Aim of the exercise – The answer should hold nothing but the lines from the one with "<li>npm install</li>" through the end of the listing below, each exactly as written.

Material to process –
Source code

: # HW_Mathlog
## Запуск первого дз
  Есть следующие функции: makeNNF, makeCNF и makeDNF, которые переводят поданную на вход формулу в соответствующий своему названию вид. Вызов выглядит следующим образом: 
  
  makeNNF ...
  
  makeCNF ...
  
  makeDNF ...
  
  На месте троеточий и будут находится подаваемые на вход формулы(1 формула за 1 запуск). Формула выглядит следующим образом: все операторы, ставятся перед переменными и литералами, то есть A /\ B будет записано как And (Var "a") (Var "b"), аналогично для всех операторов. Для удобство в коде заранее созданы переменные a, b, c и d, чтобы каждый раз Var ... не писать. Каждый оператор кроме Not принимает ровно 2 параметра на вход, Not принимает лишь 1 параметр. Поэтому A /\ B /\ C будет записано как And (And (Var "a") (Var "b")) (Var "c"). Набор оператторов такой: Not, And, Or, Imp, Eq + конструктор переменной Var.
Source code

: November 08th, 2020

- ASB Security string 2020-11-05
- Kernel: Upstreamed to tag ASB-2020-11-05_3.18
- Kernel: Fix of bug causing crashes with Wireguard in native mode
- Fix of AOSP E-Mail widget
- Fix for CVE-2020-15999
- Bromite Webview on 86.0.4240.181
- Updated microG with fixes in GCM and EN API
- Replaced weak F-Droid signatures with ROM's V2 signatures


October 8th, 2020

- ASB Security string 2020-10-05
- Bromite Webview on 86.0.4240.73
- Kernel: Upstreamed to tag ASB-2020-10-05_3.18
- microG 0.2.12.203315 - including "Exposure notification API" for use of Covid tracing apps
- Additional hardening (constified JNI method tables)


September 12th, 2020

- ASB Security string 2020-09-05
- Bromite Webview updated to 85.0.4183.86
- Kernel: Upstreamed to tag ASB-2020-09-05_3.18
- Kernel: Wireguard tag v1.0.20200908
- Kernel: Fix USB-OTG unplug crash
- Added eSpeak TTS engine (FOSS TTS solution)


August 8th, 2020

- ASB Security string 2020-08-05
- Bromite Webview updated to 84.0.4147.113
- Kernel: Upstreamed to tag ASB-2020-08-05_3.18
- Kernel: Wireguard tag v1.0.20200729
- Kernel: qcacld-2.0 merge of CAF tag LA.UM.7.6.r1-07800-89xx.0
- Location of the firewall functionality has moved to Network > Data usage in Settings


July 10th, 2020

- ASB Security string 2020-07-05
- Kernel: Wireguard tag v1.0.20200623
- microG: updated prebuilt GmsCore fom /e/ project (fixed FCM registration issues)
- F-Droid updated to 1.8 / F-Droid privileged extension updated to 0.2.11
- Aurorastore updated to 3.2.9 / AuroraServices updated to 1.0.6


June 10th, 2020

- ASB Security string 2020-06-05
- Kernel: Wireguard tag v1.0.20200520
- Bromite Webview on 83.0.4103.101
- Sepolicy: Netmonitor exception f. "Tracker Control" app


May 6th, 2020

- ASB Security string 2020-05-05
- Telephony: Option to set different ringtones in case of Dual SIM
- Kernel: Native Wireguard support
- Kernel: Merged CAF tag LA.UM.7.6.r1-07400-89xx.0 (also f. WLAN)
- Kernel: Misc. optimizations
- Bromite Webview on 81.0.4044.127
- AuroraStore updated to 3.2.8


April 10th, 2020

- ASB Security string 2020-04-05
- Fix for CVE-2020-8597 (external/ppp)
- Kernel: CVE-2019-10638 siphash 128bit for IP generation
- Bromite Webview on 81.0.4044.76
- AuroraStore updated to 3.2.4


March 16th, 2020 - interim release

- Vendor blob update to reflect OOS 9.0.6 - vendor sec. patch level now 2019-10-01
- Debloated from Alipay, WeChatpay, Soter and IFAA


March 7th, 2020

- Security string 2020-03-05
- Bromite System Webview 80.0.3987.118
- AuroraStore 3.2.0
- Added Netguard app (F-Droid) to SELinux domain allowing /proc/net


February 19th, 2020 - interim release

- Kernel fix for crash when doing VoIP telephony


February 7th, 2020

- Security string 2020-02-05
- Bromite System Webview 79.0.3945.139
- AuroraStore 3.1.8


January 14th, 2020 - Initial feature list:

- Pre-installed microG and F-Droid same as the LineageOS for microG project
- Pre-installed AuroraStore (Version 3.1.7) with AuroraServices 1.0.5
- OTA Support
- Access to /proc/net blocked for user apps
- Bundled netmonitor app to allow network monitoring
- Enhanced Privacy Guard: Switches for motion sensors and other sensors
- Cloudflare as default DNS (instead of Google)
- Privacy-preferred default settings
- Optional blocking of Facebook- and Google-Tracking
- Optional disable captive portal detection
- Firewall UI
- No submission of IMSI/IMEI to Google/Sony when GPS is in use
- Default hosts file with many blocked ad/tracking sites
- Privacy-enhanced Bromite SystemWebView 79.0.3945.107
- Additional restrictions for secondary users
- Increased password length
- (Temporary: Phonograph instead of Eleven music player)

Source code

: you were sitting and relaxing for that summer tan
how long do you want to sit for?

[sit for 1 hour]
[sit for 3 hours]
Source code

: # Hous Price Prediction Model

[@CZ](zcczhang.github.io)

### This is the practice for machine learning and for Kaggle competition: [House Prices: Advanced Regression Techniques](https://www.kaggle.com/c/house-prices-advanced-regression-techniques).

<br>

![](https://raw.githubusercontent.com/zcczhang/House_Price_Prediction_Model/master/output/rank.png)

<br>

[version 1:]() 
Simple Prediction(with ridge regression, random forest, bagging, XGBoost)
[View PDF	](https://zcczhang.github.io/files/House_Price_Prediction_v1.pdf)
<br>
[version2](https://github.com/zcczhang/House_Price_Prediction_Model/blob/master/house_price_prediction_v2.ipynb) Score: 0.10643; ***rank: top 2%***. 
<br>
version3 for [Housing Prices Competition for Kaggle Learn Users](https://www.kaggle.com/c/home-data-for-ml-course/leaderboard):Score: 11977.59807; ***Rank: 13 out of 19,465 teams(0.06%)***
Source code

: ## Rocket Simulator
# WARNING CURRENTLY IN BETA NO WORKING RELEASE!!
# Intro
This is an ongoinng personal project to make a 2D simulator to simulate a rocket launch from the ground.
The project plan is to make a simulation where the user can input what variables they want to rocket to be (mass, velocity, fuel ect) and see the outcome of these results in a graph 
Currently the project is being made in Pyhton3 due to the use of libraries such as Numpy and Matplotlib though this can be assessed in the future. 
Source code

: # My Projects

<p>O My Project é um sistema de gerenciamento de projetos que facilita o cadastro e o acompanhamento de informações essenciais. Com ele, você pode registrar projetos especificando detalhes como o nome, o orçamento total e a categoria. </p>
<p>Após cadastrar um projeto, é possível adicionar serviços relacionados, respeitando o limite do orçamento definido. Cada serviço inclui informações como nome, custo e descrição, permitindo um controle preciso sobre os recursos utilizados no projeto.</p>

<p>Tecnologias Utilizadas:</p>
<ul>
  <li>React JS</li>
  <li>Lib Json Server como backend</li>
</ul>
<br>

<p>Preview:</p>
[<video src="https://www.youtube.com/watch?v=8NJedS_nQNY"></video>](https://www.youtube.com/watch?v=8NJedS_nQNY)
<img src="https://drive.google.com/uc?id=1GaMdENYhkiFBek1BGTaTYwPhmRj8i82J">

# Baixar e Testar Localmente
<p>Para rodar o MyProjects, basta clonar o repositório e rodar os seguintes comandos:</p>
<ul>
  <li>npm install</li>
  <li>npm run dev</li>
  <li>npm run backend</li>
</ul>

Answer section –
  <li>npm install</li>
  <li>npm run dev</li>
  <li>npm run backend</li>
</ul>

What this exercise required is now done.